Kitchen Tables

One day long, long ago when Jim and I lived and worked at Kimball Union Academy, I was walking my toddlers into the school’s dining hall for lunch when the head of buildings and grounds passed me. He was rolling the top of a very large oak table out of the dining hall.

“Where’s that going?” I asked. It was not a completely innocent question as it looked to me like he was getting rid of the table, and I had need of one.

“Why? Do you want it?” he answered. “We’re replacing these old tables with new ones.”

And so an apparently chance encounter brought us a kitchen table that would drive the layout of our entire farmhouse.

A solar engineer designed our house. He was nothing if not a minimalist. As a very tidy bachelor he lived by the rule of use it or lose it. Somehow he imagined our family could be as sleek and organized as he was, so he designed us a house that had no extra space and almost no closets. Somehow the miracle of building a house made us see everything with rosy colored glasses- even a house design with no storage space- so we blithely built this house to our solar engineer’s specs.

The saving grace in the design was that I had insisted the solar engineer create a place for this table which was a whopping five feet in diameter. Apparently it was the only moment of clarity I had in the whole design process.

Begrudgingly, the solar engineer made enough room for the table though not enough room for chairs around the table. This meant we had a relatively spacious space for eating compared to say, the 2.5′ X 5′ downstairs bathroom he designed which literally was too small for a regular sized toilet or a regular sized sink (or really a person).

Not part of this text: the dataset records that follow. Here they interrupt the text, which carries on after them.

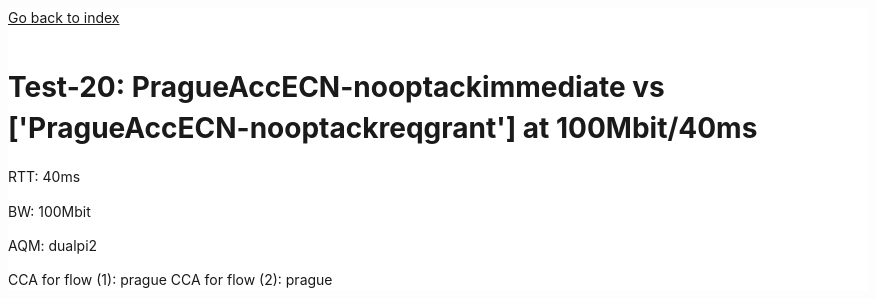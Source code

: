 [Go back to index](#description)

# Test-20: PragueAccECN-nooptackimmediate vs ['PragueAccECN-nooptackreqgrant'] at 100Mbit/40ms

RTT: 40ms

BW: 100Mbit

AQM: dualpi2

CCA for flow (1): prague
CCA for flow (2): prague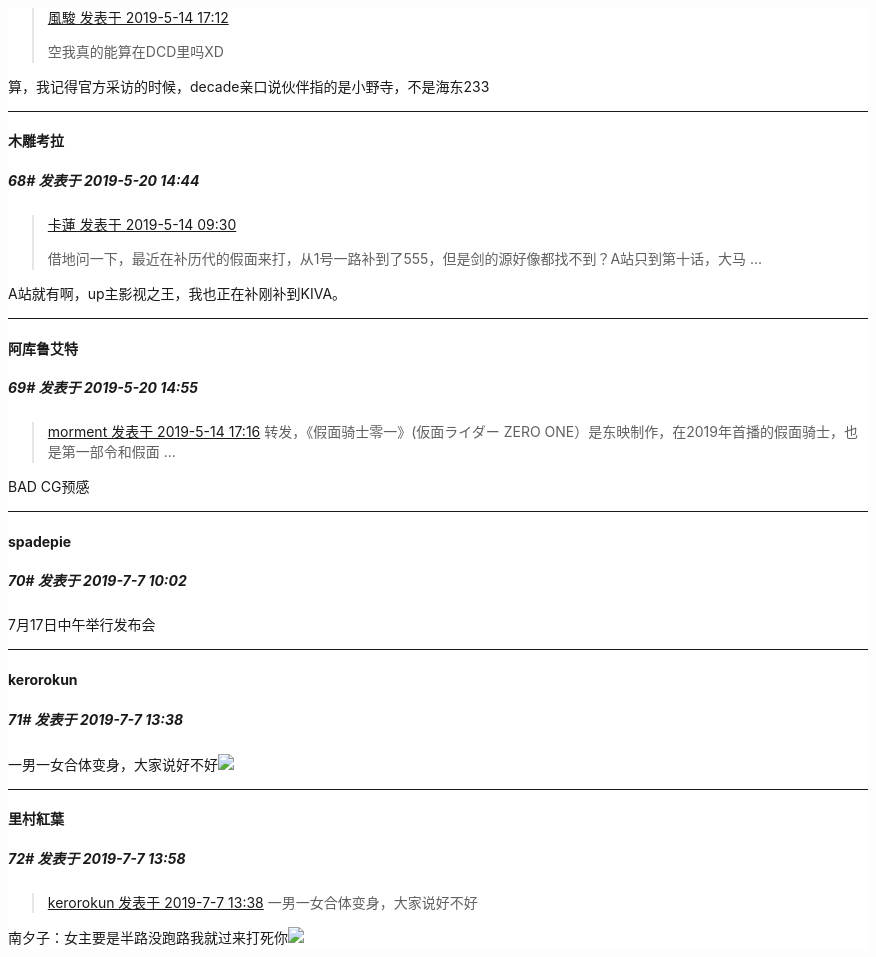 
<blockquote><a href="httphttps://bbs.saraba1st.com/2b/forum.php?mod=redirect&amp;goto=findpost&amp;pid=43690827&amp;ptid=1831289" target="_blank">風駿 发表于 2019-5-14 17:12</a>

空我真的能算在DCD里吗XD</blockquote>
算，我记得官方采访的时候，decade亲口说伙伴指的是小野寺，不是海东233


-----

####  木雕考拉  
##### 68#       发表于 2019-5-20 14:44


<blockquote><a href="httphttps://bbs.saraba1st.com/2b/forum.php?mod=redirect&amp;goto=findpost&amp;pid=43684789&amp;ptid=1831289" target="_blank">卡蓮 发表于 2019-5-14 09:30</a>

借地问一下，最近在补历代的假面来打，从1号一路补到了555，但是剑的源好像都找不到？A站只到第十话，大马 ...</blockquote>
A站就有啊，up主影视之王，我也正在补刚补到KIVA。


-----

####  阿库鲁艾特  
##### 69#       发表于 2019-5-20 14:55


<blockquote><a href="httphttps://bbs.saraba1st.com/2b/forum.php?mod=redirect&amp;goto=findpost&amp;pid=43690897&amp;ptid=1831289" target="_blank">morment 发表于 2019-5-14 17:16</a>
转发，《假面骑士零一》(仮面ライダー ZERO ONE）是东映制作，在2019年首播的假面骑士，也是第一部令和假面 ...</blockquote>
BAD CG预感


-----

####  spadepie  
##### 70#       发表于 2019-7-7 10:02


7月17日中午举行发布会


-----

####  kerorokun  
##### 71#       发表于 2019-7-7 13:38


一男一女合体变身，大家说好不好<img src="https://static.saraba1st.com/image/smiley/face2017/054.png" referrerpolicy="no-referrer">


-----

####  里村紅葉  
##### 72#       发表于 2019-7-7 13:58


<blockquote><a href="httphttps://bbs.saraba1st.com/2b/forum.php?mod=redirect&amp;goto=findpost&amp;pid=44420260&amp;ptid=1831289" target="_blank">kerorokun 发表于 2019-7-7 13:38</a>
一男一女合体变身，大家说好不好</blockquote>
南夕子：女主要是半路没跑路我就过来打死你<img src="https://static.saraba1st.com/image/smiley/face2017/037.png" referrerpolicy="no-referrer">

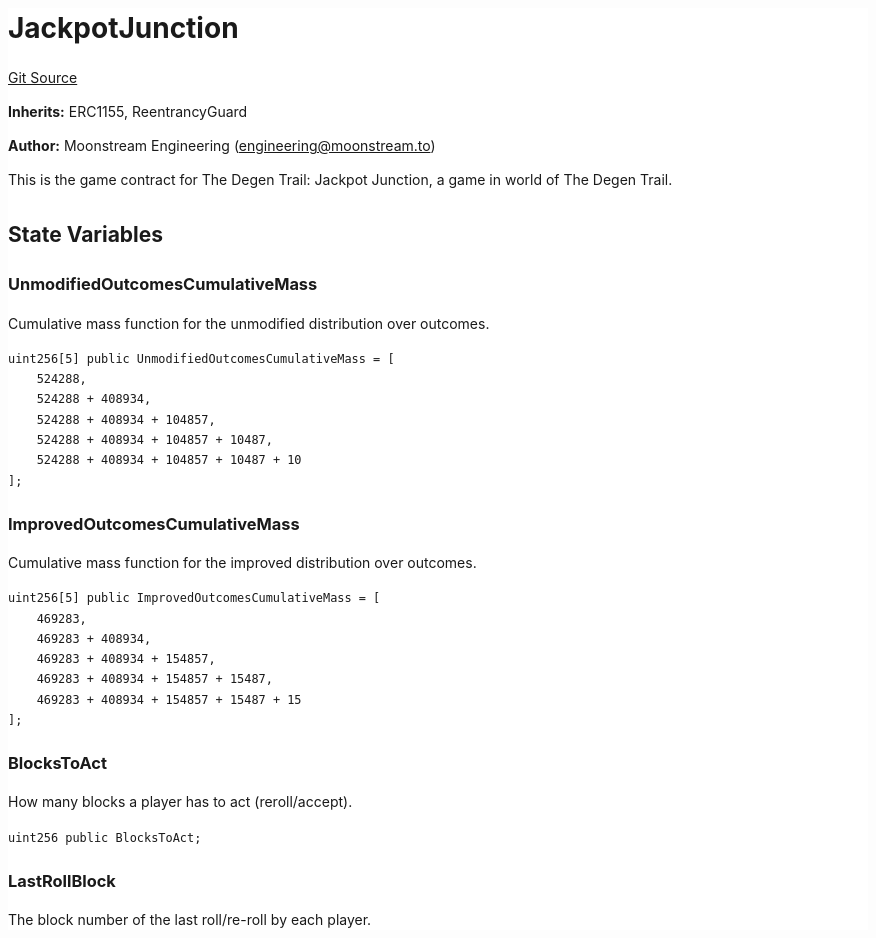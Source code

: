 # JackpotJunction
[Git Source](https://github.com/moonstream-to/degen-trail/blob/54902d73c65c7678878504a329fd1306cb1d1d95/src/JackpotJunction.sol)

**Inherits:**
ERC1155, ReentrancyGuard

**Author:**
Moonstream Engineering (engineering@moonstream.to)

This is the game contract for The Degen Trail: Jackpot Junction, a game in world of The Degen Trail.


## State Variables
### UnmodifiedOutcomesCumulativeMass
Cumulative mass function for the unmodified distribution over outcomes.


```solidity
uint256[5] public UnmodifiedOutcomesCumulativeMass = [
    524288,
    524288 + 408934,
    524288 + 408934 + 104857,
    524288 + 408934 + 104857 + 10487,
    524288 + 408934 + 104857 + 10487 + 10
];
```


### ImprovedOutcomesCumulativeMass
Cumulative mass function for the improved distribution over outcomes.


```solidity
uint256[5] public ImprovedOutcomesCumulativeMass = [
    469283,
    469283 + 408934,
    469283 + 408934 + 154857,
    469283 + 408934 + 154857 + 15487,
    469283 + 408934 + 154857 + 15487 + 15
];
```


### BlocksToAct
How many blocks a player has to act (reroll/accept).


```solidity
uint256 public BlocksToAct;
```


### LastRollBlock
The block number of the last roll/re-roll by each player.
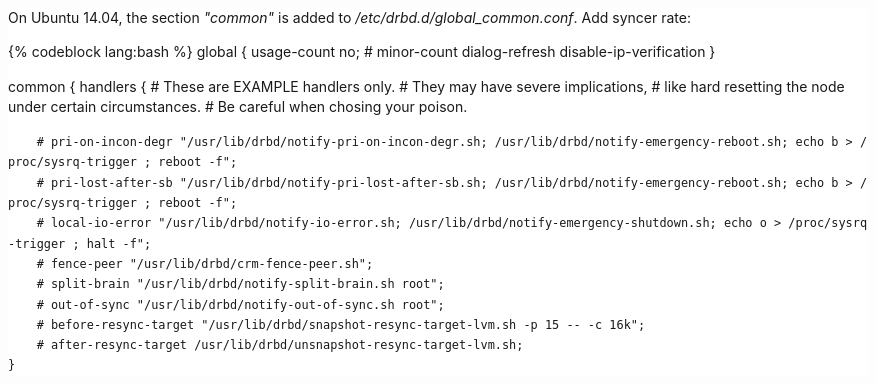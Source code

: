 On Ubuntu 14.04, the section *"common"* is added to */etc/drbd.d/global_common.conf*. Add syncer rate:

{% codeblock lang:bash %}
global {
	usage-count no;
	# minor-count dialog-refresh disable-ip-verification
}

common {
	handlers {
		# These are EXAMPLE handlers only.
		# They may have severe implications,
		# like hard resetting the node under certain circumstances.
		# Be careful when chosing your poison.

		# pri-on-incon-degr "/usr/lib/drbd/notify-pri-on-incon-degr.sh; /usr/lib/drbd/notify-emergency-reboot.sh; echo b > /proc/sysrq-trigger ; reboot -f";
		# pri-lost-after-sb "/usr/lib/drbd/notify-pri-lost-after-sb.sh; /usr/lib/drbd/notify-emergency-reboot.sh; echo b > /proc/sysrq-trigger ; reboot -f";
		# local-io-error "/usr/lib/drbd/notify-io-error.sh; /usr/lib/drbd/notify-emergency-shutdown.sh; echo o > /proc/sysrq-trigger ; halt -f";
		# fence-peer "/usr/lib/drbd/crm-fence-peer.sh";
		# split-brain "/usr/lib/drbd/notify-split-brain.sh root";
		# out-of-sync "/usr/lib/drbd/notify-out-of-sync.sh root";
		# before-resync-target "/usr/lib/drbd/snapshot-resync-target-lvm.sh -p 15 -- -c 16k";
		# after-resync-target /usr/lib/drbd/unsnapshot-resync-target-lvm.sh;
	}
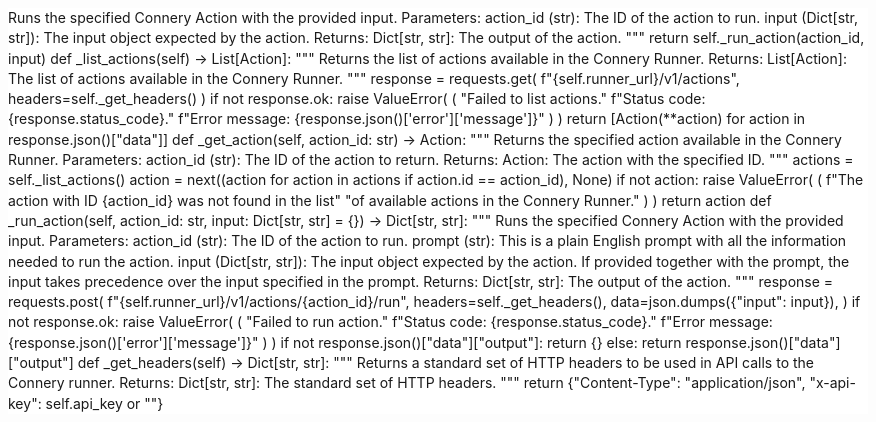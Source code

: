 Runs the specified Connery Action with the provided input.             Parameters:                 action_id (str): The ID of the action to run.                 input (Dict[str, str]): The input object expected by the action.             Returns:                 Dict[str, str]: The output of the action.             """                  return self._run_action(action_id, input)                             def _list_actions(self) -> List[Action]:             """             Returns the list of actions available in the Connery Runner.             Returns:                 List[Action]: The list of actions available in the Connery Runner.             """                  response = requests.get(                 f"{self.runner_url}/v1/actions", headers=self._get_headers()             )                  if not response.ok:                 raise ValueError(                     (                         "Failed to list actions."                         f"Status code: {response.status_code}."                         f"Error message: {response.json()['error']['message']}"                     )                 )                  return [Action(**action) for action in response.json()["data"]]              def _get_action(self, action_id: str) -> Action:             """             Returns the specified action available in the Connery Runner.             Parameters:                 action_id (str): The ID of the action to return.             Returns:                 Action: The action with the specified ID.             """                  actions = self._list_actions()             action = next((action for action in actions if action.id == action_id), None)             if not action:                 raise ValueError(                     (                         f"The action with ID {action_id} was not found in the list"                         "of available actions in the Connery Runner."                     )                 )             return action              def _run_action(self, action_id: str, input: Dict[str, str] = {}) -> Dict[str, str]:             """             Runs the specified Connery Action with the provided input.             Parameters:                 action_id (str): The ID of the action to run.                 prompt (str): This is a plain English prompt                 with all the information needed to run the action.                 input (Dict[str, str]): The input object expected by the action.                 If provided together with the prompt,                 the input takes precedence over the input specified in the prompt.             Returns:                 Dict[str, str]: The output of the action.             """                  response = requests.post(                 f"{self.runner_url}/v1/actions/{action_id}/run",                 headers=self._get_headers(),                 data=json.dumps({"input": input}),             )                  if not response.ok:                 raise ValueError(                     (                         "Failed to run action."                         f"Status code: {response.status_code}."                         f"Error message: {response.json()['error']['message']}"                     )                 )                  if not response.json()["data"]["output"]:                 return {}             else:                 return response.json()["data"]["output"]              def _get_headers(self) -> Dict[str, str]:             """             Returns a standard set of HTTP headers             to be used in API calls to the Connery runner.             Returns:
Dict[str, str]: The standard set of HTTP headers.             """                  return {"Content-Type": "application/json", "x-api-key": self.api_key or ""}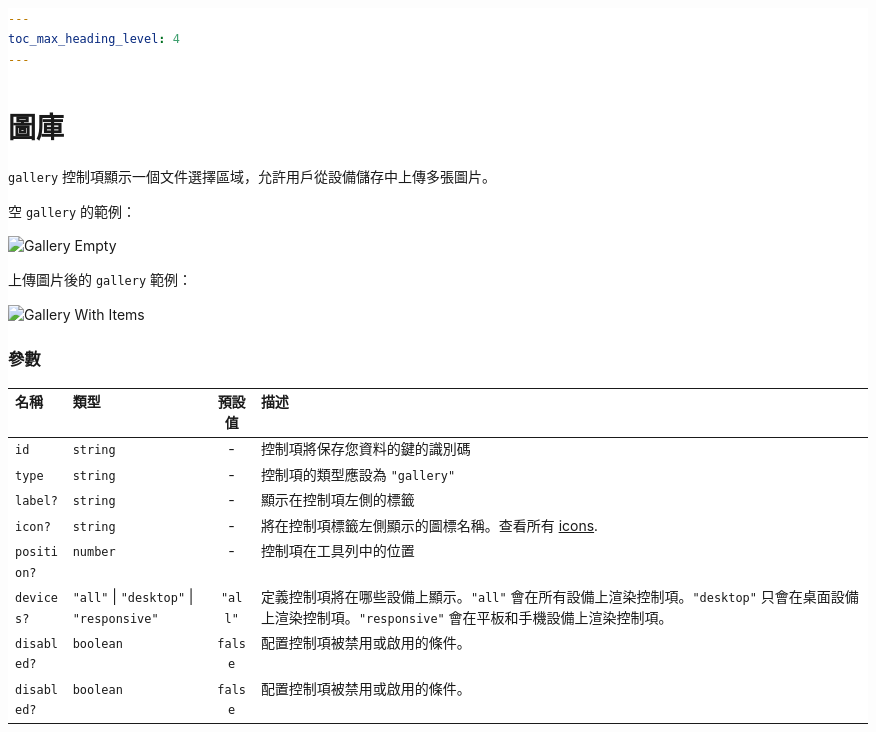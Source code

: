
 ```yaml
---
toc_max_heading_level: 4
---
```


# 圖庫

`gallery` 控制項顯示一個文件選擇區域，允許用戶從設備儲存中上傳多張圖片。

空 `gallery` 的範例：

![Gallery Empty](/img/controls/gallery-empty.png)

上傳圖片後的 `gallery` 範例：

![Gallery With Items](/img/controls/gallery-with-items.png)

### 參數

| 名稱                    | 類型                                                                                                                                                                          |    預設值    | 描述                                                                                                                                                                                                                                                                                                                                                                        |
| :---------------------- | :---------------------------------------------------------------------------------------------------------------------------------------------------------------------------- | :----------: | :-------------------------------------------------------------------------------------------------------------------------------------------------------------------------------------------------------------------------------------------------------------------------------------------------------------------------------------------------------------------------- |
| `id`                    | `string`                                                                                                                                                                      |      -       | 控制項將保存您資料的鍵的識別碼                                                                                                                                                                                                                                                                                                                                              |
| `type`                  | `string`                                                                                                                                                                      |      -       | 控制項的類型應設為 `"gallery"`                                                                                                                                                                                                                                                                                                                                              |
| `label?`                | `string`                                                                                                                                                                      |      -       | 顯示在控制項左側的標籤                                                                                                                                                                                                                                                                                                                                                      |
| `icon?`                 | `string`                                                                                                                                                                      |      -       | 將在控制項標籤左側顯示的圖標名稱。查看所有 [icons](../../icons/).                                                                                                                                                                                                                                                                                                           |
| `position?`             | `number`                                                                                                                                                                      |      -       | 控制項在工具列中的位置                                                                                                                                                                                                                                                                                                                                                      |
| `devices?`              | `"all"` \| `"desktop"` \| `"responsive"`                                                                                                                                      |   `"all"`    | 定義控制項將在哪些設備上顯示。`"all"` 會在所有設備上渲染控制項。`"desktop"` 只會在桌面設備上渲染控制項。`"responsive"` 會在平板和手機設備上渲染控制項。                                                                                                                                                                                                                     |
| `disabled?`             | `boolean`                                                                                                                                                                     |   `false`    | 配置控制項被禁用或啟用的條件。                                                                                                                                                                                                                                                                                                                                              |
| `disabled?`             | `boolean`                                                                                                                                                                     |   `false`    | 配置控制項被禁用或啟用的條件。                                                                                                                                                                                                                                                                                                                                              |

When you stood up from the toilet you were in danger of banging your knees or chin on the tiny pedestal sink we squeezed in. Ask all the staff that have ever worked here, and they will have something to say about that charming bathroom. Ask them how happy they were when we tore out the bathroom ( and I use the word bathroom loosely) and built the staff their very own commodious bathroom by robbing some space from our already peculiarly narrow living room (after all when your living room is also way too small, why not make it smaller?).

Anyways, back to the topic at hand-our mighty oak table. For twenty five years we packed people around this behemoth. It comfortably seated eight or ten but we fit up to fourteen around its circumference for big meals like Thanksgiving. With six Sheehans around it on a daily basis, it felt large but not too large.

The table got a lot of action. The children never went to their tiny closetless rooms except to sleep, so in between meals, the table’s surface was almost always covered with homework, art projects, snacks and a cat or two. I liked that we had one place we could gather AND FIT!

Yet when our census went down, this large expanse of a table began to feel out of scale. With just me and Jim at our super sized table we needed a man servant to pass the salt from one of us to the other. But a replacement tiny table (in a scale appropriate to the rest of the house) felt like it would bring its own problems. There were still plenty of moments when all the staff was in the house gathered for a meal or all the kids were home and then we needed the equivalent of our big oak wonder. Our solar engineer could not fathom the idea of a dining room for special occasions so of course we didn’t have one of those to fall back on.

We needed an odd solution.

And we settled on one. We knocked out the island between the cooking area and the eating area to make a blissfully larger open kitchen, and then we had a local carpenter make us three lovely maple kitchen tables.

Blame it in Downton Abbey. In the servant’s dining room at Downton there are two kitchen tables pushed together to form one long expanse. This gave us the idea of making these three modest sized rectangular tables that could be reconfigured based on the circumstances.

With a big crowd, we line up all three tables and it looks like Downton’s staff dining table only less tea and more vegetables.

With a medium size crowd we make a big square with two tables and leave the third as a prep table near the stove.

When it is just me and Jim, the prep table stays in place, one table sits in all its glory in place of the oak behemoth and the third table goes into the playroom next to the greenhouse where we use it to fold laundry, because, of course, there is no space for folding laundry near the washer and dryer ( Frankly I feel lucky the engineer believed some people might need a washer and dryer- I am sure he made a more ecological choice and either had no dirty clothes to wash or had his less green girlfriend do his laundry for him at her home that broke his rules and had modern conveniences).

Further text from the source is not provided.